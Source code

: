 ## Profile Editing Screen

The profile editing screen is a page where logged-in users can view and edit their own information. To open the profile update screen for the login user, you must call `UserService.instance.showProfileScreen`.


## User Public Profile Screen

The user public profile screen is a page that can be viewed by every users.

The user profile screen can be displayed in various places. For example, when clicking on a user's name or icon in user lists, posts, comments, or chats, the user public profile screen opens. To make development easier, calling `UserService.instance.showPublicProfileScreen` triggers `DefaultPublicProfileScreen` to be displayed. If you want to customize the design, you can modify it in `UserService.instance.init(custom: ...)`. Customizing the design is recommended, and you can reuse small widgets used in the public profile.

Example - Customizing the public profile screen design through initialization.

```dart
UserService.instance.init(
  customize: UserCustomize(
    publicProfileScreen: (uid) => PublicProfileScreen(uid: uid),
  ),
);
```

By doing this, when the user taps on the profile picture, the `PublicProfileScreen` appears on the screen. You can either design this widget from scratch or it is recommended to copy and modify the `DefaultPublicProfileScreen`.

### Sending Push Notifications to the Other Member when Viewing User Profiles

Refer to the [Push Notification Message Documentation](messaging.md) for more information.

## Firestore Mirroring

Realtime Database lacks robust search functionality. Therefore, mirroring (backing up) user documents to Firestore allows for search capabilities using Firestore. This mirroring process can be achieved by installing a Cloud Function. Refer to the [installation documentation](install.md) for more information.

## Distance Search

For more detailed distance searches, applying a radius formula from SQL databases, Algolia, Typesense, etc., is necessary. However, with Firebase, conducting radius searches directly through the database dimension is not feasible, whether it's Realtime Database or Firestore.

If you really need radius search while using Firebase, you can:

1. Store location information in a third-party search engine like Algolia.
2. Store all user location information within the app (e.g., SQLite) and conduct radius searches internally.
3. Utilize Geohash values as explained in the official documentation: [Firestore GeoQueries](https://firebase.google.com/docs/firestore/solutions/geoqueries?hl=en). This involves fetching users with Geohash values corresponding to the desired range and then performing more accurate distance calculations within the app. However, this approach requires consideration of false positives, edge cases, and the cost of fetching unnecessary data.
============================================================
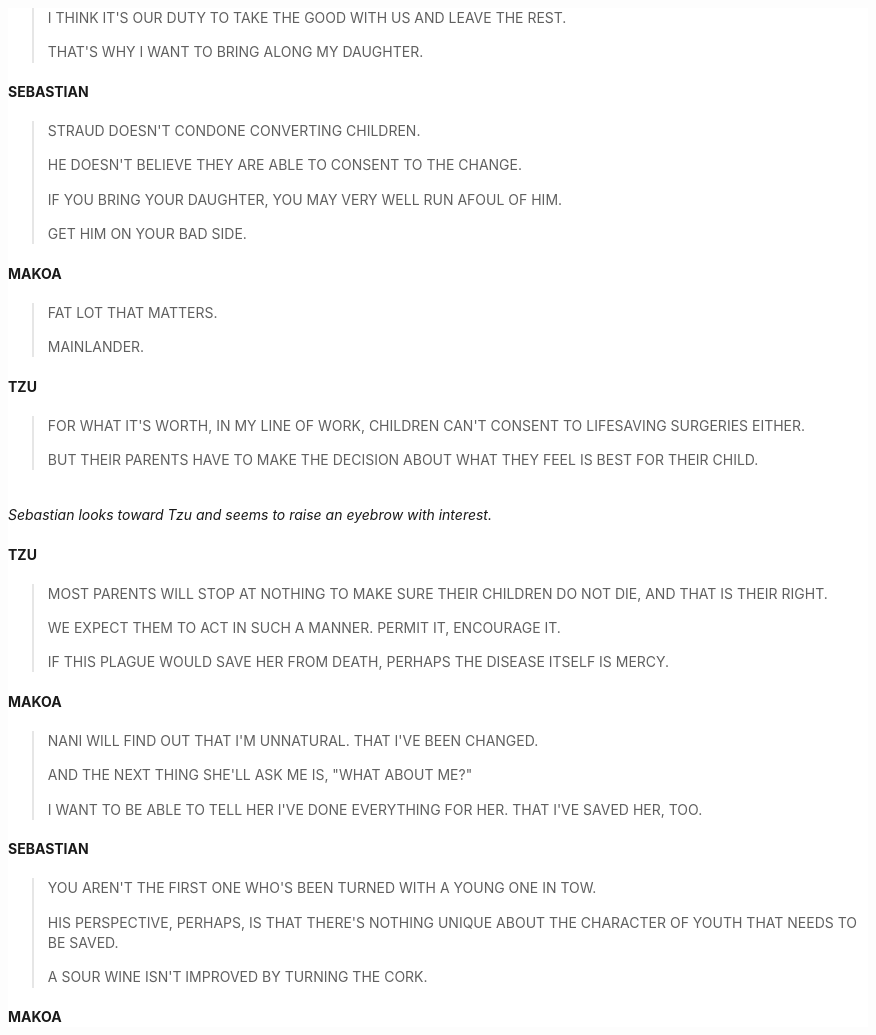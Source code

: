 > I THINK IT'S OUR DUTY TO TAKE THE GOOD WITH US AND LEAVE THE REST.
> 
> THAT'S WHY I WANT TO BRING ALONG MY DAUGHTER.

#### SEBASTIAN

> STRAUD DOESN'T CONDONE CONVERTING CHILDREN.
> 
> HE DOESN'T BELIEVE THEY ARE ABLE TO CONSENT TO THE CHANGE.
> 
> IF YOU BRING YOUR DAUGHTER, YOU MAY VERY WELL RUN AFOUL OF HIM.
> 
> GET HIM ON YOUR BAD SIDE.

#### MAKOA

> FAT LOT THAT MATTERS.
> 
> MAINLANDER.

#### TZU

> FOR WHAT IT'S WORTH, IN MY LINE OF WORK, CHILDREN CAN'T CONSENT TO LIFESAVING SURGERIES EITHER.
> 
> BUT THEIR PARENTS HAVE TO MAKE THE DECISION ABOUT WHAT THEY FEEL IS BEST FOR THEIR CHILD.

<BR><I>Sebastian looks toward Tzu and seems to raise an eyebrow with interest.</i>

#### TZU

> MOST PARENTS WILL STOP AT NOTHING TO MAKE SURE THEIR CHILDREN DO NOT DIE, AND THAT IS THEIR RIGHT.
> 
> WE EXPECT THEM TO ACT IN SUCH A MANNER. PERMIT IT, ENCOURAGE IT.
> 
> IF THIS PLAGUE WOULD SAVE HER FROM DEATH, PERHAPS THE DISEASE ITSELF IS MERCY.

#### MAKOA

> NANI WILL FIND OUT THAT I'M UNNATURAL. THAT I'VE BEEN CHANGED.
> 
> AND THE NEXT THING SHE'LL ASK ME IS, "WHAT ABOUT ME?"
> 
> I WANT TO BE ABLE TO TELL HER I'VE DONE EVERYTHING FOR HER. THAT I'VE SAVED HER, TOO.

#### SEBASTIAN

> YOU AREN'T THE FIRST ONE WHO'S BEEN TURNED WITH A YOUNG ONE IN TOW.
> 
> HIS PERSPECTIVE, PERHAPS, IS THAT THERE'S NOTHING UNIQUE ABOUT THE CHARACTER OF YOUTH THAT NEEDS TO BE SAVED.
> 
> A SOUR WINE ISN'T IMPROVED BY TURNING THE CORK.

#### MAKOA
============================================================
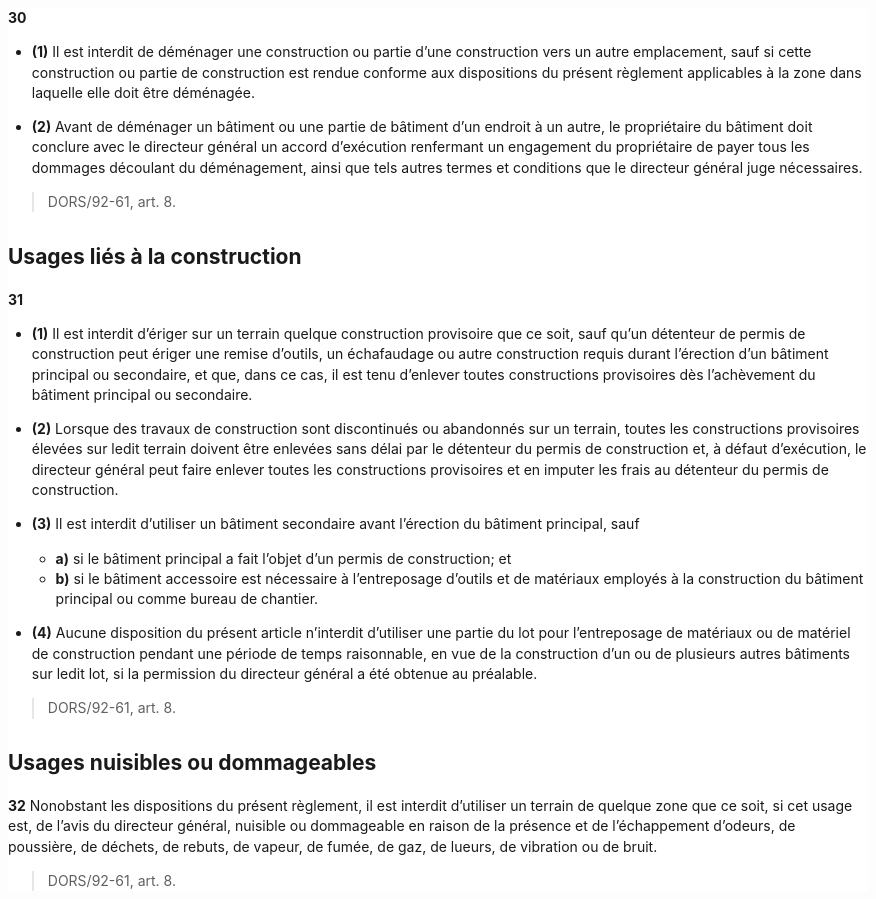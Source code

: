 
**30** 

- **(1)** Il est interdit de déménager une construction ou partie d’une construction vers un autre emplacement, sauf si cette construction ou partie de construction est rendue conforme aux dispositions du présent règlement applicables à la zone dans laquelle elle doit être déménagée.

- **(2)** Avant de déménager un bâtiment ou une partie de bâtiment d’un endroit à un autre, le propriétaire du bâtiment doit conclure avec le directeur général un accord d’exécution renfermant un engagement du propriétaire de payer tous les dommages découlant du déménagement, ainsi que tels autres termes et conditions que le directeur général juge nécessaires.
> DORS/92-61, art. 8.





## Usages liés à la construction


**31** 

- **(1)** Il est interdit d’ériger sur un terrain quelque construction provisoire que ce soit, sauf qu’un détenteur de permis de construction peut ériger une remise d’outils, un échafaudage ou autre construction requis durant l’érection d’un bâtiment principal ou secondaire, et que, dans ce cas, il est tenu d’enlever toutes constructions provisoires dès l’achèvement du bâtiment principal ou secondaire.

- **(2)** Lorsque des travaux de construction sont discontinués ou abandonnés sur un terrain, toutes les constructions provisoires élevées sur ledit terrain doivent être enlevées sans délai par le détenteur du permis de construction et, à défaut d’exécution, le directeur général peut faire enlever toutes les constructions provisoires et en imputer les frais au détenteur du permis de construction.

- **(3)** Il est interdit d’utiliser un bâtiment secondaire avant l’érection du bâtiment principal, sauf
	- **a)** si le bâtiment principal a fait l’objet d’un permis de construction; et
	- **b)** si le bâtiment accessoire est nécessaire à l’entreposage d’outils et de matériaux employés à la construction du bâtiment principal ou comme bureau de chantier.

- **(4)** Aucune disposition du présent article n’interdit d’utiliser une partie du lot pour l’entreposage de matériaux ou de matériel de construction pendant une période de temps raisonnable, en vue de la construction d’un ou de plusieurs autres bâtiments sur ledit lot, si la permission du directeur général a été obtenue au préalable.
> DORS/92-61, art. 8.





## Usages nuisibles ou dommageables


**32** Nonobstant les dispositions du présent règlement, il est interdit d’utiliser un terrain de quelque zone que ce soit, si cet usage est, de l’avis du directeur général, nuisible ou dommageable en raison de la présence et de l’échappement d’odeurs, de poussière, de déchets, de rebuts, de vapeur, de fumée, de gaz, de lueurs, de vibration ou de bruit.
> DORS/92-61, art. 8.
============================================================
WHAT IS EXPECTED: Starting at the line above that contains "If you really", write out each line exactly until the line that contains "2. Store all" has been written, and stop there.

WRITTEN ANSWER:
If you really need radius search while using Firebase, you can:

1. Store location information in a third-party search engine like Algolia.
2. Store all user location information within the app (e.g., SQLite) and conduct radius searches internally.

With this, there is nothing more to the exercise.